Prayers are chiseled into random rocks throughout the valley. There are two resorts in the valley that flopped (right). It is nice to see that the yaks are taking back the land.
Gabby approaching Area Five
Dobie broke Rubuchaka Valley into five bouldering areas. All five areas surround the village at the bottom of the valley.
We didn't bring bouldering pads on this hike so we did more exploring of the massive rock formations and caves than bouldering. We found some amazing things.
Me warming up
Our first problem, we call it "Crown." It is located in the back of the Area. It is a long traverse up the edges. V2.
I put up an easy V0 in the morning.
My problem is on the left above the pads. Gabby sent one of the problems set is the guide.
If you walk 15 minutes of the ravine in Area One you will find our next problem, "Turtle Face." V2.

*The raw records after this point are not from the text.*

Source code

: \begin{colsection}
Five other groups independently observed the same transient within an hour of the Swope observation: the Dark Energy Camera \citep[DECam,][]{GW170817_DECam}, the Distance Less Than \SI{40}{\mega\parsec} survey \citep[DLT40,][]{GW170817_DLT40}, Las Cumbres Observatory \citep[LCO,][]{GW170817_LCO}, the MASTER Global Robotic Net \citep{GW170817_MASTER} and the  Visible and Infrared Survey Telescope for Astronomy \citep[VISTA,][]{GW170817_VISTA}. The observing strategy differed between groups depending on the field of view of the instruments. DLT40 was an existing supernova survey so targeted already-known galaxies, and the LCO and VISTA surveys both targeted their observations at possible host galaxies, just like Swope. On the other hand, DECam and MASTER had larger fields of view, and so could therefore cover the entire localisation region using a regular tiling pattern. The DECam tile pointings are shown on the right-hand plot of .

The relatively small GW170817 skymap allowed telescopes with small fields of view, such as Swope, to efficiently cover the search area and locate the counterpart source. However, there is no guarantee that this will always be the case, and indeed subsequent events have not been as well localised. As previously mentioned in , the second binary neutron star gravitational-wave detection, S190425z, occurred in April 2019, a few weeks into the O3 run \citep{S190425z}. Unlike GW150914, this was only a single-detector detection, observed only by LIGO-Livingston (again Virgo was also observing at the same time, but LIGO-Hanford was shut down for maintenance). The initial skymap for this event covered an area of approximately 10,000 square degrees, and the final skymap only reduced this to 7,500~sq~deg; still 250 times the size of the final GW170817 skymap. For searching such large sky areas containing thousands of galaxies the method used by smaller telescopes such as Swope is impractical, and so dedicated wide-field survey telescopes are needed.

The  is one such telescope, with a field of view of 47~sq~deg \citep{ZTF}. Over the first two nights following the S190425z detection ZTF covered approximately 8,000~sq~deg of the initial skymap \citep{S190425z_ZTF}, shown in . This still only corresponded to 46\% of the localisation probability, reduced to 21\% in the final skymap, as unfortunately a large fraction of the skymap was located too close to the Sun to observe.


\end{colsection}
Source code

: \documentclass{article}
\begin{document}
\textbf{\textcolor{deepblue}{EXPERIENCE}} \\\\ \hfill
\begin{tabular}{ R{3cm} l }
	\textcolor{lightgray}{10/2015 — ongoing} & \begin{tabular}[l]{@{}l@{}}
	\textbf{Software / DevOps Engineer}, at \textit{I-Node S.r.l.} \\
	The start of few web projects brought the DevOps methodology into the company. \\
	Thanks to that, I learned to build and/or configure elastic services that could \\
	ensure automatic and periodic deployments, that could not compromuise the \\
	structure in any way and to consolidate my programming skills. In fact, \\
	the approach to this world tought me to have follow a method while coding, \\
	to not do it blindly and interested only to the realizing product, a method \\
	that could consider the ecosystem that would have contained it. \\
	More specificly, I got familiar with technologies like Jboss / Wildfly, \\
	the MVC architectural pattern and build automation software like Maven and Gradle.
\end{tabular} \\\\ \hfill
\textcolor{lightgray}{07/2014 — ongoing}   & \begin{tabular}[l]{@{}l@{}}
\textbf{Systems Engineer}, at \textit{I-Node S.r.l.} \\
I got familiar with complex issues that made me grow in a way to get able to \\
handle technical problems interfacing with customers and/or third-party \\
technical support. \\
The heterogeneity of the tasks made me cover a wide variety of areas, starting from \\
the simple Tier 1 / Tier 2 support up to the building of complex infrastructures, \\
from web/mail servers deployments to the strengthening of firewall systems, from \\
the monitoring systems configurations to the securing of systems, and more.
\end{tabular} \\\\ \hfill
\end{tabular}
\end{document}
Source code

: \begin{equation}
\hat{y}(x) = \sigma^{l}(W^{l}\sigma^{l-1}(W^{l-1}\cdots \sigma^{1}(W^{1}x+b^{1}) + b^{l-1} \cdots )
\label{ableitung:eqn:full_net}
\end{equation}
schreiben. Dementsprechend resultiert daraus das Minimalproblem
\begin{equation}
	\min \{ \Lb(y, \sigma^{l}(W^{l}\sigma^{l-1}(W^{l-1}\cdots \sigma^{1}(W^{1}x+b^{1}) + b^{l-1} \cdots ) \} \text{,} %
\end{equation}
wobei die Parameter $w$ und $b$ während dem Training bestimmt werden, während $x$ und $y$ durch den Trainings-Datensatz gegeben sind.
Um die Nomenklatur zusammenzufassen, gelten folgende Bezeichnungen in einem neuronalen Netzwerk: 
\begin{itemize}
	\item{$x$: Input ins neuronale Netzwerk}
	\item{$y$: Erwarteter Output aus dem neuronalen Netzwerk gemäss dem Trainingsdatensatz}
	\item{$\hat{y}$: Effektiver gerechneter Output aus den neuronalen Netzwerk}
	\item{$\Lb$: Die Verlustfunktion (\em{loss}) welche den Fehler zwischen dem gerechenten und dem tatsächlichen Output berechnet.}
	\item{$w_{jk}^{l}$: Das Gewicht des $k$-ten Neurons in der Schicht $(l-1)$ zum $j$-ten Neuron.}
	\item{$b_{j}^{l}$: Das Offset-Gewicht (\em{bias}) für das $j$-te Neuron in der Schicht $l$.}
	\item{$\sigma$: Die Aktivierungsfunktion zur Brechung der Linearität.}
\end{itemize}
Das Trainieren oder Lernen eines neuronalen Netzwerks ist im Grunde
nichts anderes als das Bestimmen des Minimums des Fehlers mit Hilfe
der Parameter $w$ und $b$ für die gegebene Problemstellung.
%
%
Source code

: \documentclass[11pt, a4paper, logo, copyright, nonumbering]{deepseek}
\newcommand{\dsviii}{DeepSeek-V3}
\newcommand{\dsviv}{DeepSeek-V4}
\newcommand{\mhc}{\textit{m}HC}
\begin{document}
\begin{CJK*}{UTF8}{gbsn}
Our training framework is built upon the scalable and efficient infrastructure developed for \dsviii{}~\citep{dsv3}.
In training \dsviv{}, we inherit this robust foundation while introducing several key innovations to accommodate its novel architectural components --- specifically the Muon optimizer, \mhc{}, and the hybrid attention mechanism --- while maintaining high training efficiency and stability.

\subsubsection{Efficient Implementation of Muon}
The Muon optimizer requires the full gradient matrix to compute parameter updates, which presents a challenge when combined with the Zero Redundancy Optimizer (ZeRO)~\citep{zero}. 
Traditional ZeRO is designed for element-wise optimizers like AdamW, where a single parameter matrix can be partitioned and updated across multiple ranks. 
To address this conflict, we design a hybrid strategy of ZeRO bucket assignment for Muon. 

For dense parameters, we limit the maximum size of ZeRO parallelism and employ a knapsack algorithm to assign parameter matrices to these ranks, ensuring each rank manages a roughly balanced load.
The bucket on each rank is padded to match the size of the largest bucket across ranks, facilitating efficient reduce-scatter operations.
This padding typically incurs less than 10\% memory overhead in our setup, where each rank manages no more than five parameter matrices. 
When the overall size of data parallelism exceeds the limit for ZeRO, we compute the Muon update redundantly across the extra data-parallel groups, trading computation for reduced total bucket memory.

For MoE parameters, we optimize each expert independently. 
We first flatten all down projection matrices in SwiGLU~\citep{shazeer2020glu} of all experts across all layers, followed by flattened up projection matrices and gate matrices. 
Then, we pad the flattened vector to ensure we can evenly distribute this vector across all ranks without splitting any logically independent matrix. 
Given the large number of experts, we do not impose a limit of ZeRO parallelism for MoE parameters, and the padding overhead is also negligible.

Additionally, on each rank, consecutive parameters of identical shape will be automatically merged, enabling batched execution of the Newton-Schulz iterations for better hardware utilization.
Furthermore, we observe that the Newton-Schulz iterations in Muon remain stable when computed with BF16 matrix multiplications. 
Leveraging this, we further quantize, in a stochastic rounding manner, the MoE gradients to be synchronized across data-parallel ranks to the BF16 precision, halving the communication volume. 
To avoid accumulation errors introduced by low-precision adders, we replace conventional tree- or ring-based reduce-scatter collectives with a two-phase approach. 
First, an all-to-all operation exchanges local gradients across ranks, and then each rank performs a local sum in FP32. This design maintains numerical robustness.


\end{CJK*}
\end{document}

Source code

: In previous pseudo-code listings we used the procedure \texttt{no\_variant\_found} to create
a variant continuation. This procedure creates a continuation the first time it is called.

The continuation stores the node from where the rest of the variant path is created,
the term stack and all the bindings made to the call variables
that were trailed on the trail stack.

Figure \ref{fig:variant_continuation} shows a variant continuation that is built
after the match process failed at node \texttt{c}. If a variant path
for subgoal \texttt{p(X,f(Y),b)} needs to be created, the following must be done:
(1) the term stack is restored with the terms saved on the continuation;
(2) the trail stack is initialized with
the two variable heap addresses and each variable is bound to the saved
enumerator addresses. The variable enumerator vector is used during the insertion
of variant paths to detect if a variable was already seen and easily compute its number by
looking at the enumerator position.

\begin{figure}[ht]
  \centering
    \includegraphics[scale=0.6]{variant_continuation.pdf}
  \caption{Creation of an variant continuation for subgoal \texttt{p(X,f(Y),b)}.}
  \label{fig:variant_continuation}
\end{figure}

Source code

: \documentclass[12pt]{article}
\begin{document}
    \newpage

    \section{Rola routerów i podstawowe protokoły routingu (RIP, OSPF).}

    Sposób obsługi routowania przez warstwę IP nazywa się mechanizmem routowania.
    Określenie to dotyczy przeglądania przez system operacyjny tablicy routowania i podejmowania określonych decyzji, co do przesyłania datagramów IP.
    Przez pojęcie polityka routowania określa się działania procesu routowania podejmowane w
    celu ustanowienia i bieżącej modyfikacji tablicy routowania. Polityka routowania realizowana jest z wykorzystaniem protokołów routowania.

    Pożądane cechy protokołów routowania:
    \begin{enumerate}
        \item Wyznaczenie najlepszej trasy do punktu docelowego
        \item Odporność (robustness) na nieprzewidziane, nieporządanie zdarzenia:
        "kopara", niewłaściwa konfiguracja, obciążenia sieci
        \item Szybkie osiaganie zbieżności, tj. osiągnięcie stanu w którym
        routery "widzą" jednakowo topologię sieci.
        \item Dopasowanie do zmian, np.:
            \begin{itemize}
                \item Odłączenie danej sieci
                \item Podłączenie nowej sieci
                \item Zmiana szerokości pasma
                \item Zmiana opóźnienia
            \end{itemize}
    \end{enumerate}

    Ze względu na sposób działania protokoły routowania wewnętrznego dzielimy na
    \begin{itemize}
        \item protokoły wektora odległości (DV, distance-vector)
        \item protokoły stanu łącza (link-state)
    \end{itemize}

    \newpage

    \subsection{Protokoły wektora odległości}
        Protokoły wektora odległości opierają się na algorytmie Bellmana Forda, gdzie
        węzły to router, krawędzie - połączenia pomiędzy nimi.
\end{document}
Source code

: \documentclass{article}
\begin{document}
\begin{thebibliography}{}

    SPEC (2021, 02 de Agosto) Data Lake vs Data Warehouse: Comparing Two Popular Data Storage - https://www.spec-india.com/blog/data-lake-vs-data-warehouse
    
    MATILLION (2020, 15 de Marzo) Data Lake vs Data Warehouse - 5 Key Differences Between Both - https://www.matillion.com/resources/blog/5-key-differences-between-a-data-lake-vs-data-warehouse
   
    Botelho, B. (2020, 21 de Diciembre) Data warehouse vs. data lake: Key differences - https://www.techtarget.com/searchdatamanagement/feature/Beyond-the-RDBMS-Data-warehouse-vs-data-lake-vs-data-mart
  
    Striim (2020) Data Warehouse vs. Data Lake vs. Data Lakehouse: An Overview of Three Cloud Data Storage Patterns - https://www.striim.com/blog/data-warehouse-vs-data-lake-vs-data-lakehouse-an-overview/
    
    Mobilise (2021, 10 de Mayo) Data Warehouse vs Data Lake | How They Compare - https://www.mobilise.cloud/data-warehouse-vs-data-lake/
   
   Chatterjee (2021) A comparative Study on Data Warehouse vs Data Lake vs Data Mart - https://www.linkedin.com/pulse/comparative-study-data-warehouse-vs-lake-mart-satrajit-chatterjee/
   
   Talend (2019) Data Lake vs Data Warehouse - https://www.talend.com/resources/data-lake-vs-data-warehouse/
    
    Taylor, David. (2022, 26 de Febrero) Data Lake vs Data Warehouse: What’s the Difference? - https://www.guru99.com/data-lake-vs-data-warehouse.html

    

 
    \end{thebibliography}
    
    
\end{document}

There is endless amounts of bouldering at Rubuchaka. But there are a few things to be aware of. First is that if you are camping or hiking there is almost no cover from the weather. There are thunderstorms and snowstorms, but I think the sun is the most dangerous. Daocheng sits above 14000 feet. With clear skys, which are common, sunshine is less romantic, and more of a powerful radiation at that point. If you are here in the summer you need to bring a hat, long sleeved shirt, pants, gloves (seriously), and lots of sunscreen. We found that carrying an umbrella up there paid off. A benefit of the elevation is that water evaporates so quickly that even in the crazy sun you never really sweat. Oh, and it took me about two full days to get fully acclimated.
We finished our hike at Castle Peak
An ariel view of Rubuchaka Village. The road is on the right and our home stay house is on the far left
Bouldering, Camping, and Friends:
Evan, Kayla (both PCVs), and Nina (grad student is Hong Kong) showed up on the third day. We found this great bouldering in the field behind our inn to warm up on.
Nina and baby cows
I believe Dobie's problem on this boulder is called the "Candy Cane Traverse," which traverses from left to right. Gabby and I put up a problem going straight up from where I am sitting called, "Rain Gods," because of the flash hail storm that hit just before we were about to send it. V2.
Gabby and Kayla after surviving the hail storm
We hiked back to Castle Peak to camp. Our plan was to boulder, camp, and cook. So we had to carry all of these things up to the top of the mountain. We left the rest of our stuff at the inn for the night. I got fire wood from the inn for free. To carry it to the top I wedged it in between my bouldering pads. Even tough I had five large pieces of fire wood, I think I had the lightest pack. The others had to carry food, water, and gear. You can buy prepackaged food, fresh food, flashlights, and other supplies in Daocheng.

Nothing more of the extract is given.